(Beginning of Supplied records)
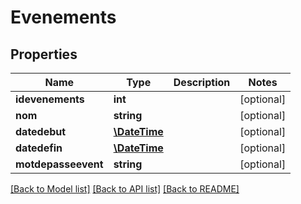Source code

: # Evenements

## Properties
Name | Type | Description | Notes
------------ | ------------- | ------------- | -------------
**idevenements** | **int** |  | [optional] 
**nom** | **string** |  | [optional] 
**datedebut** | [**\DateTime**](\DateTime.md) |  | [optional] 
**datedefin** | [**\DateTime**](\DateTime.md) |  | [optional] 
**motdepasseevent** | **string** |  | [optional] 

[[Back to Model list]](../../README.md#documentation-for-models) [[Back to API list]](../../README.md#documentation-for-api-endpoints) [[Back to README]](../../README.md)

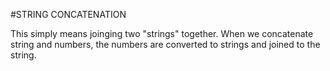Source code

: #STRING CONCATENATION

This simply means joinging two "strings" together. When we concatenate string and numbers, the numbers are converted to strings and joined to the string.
(End of Supplied records)
(Beginning of Supplied records)
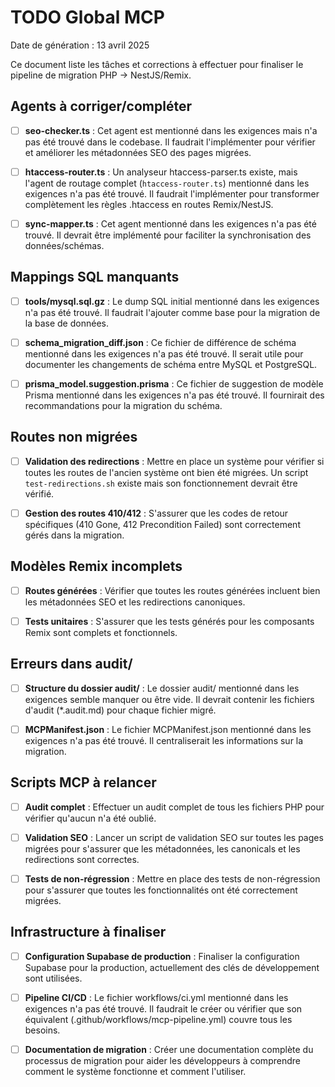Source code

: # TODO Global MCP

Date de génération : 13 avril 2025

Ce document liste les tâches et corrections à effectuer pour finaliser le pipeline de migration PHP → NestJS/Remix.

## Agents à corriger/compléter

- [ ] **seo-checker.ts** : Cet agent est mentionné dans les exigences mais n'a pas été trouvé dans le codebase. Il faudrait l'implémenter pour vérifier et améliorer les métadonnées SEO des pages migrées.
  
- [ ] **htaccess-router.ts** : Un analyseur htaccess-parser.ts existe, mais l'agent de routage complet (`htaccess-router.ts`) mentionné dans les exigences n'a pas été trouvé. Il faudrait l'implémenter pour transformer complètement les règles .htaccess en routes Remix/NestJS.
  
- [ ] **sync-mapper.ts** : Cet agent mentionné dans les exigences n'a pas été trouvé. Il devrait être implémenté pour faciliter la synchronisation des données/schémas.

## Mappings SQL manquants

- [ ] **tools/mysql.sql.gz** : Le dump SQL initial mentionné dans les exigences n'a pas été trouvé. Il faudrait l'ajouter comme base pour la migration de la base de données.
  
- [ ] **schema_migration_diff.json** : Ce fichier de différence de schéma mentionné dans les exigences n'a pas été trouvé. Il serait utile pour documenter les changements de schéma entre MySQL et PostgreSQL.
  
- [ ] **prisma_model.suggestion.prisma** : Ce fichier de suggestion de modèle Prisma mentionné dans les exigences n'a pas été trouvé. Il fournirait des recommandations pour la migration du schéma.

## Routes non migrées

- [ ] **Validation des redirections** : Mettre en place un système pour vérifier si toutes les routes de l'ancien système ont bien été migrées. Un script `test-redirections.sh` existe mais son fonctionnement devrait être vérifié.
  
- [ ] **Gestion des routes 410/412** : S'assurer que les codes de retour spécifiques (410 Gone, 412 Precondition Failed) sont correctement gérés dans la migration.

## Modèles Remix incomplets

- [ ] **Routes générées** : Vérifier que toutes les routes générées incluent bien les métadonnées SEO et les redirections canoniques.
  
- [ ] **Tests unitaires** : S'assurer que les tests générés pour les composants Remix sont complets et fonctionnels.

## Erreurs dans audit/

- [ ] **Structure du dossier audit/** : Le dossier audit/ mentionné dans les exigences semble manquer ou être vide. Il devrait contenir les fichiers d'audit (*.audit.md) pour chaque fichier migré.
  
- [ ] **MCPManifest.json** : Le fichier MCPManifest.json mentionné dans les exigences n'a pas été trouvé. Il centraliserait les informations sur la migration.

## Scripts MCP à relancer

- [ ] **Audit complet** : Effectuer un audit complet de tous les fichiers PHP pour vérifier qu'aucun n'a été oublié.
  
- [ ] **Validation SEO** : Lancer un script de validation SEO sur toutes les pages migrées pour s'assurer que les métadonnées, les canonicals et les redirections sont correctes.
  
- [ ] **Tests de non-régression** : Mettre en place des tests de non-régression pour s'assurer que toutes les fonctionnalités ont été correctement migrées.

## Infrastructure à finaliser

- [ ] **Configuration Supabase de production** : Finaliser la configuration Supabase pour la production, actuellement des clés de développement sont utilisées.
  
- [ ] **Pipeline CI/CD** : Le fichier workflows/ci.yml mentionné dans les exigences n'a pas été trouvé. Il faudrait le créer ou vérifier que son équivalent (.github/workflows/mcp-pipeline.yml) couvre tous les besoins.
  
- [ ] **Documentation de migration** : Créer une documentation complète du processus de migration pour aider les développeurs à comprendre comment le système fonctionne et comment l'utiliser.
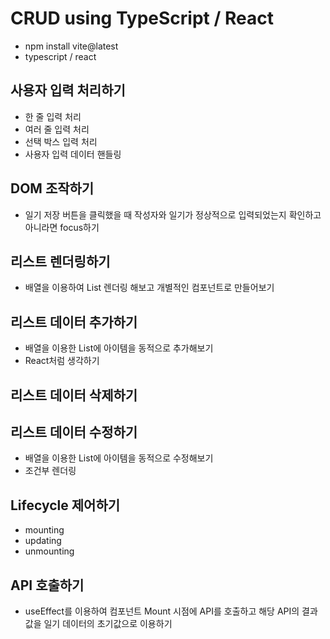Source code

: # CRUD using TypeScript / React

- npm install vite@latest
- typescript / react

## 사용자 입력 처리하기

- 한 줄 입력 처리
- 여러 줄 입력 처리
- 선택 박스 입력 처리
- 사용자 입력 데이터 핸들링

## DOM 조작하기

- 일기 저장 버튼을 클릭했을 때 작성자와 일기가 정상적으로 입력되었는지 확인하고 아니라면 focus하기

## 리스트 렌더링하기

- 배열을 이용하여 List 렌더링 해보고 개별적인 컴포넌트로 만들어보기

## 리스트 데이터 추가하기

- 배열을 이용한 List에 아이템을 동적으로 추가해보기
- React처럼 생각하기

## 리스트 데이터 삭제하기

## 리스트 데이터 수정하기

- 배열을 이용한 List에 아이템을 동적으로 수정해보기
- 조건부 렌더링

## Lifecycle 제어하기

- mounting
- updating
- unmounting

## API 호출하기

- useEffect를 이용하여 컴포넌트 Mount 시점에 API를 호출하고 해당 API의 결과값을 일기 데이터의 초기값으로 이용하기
(End of Supplied records)
• Problem statement: The lines above, starting at the one with "- [ ] **prisma_model.suggestion.prisma**" and ending at the one with "## Scripts MCP à relancer", are the only ones to return, exactly as written.

• Answer box:
- [ ] **prisma_model.suggestion.prisma** : Ce fichier de suggestion de modèle Prisma mentionné dans les exigences n'a pas été trouvé. Il fournirait des recommandations pour la migration du schéma.

## Routes non migrées

- [ ] **Validation des redirections** : Mettre en place un système pour vérifier si toutes les routes de l'ancien système ont bien été migrées. Un script `test-redirections.sh` existe mais son fonctionnement devrait être vérifié.
  
- [ ] **Gestion des routes 410/412** : S'assurer que les codes de retour spécifiques (410 Gone, 412 Precondition Failed) sont correctement gérés dans la migration.

## Modèles Remix incomplets

- [ ] **Routes générées** : Vérifier que toutes les routes générées incluent bien les métadonnées SEO et les redirections canoniques.
  
- [ ] **Tests unitaires** : S'assurer que les tests générés pour les composants Remix sont complets et fonctionnels.

## Erreurs dans audit/

- [ ] **Structure du dossier audit/** : Le dossier audit/ mentionné dans les exigences semble manquer ou être vide. Il devrait contenir les fichiers d'audit (*.audit.md) pour chaque fichier migré.
  
- [ ] **MCPManifest.json** : Le fichier MCPManifest.json mentionné dans les exigences n'a pas été trouvé. Il centraliserait les informations sur la migration.

## Scripts MCP à relancer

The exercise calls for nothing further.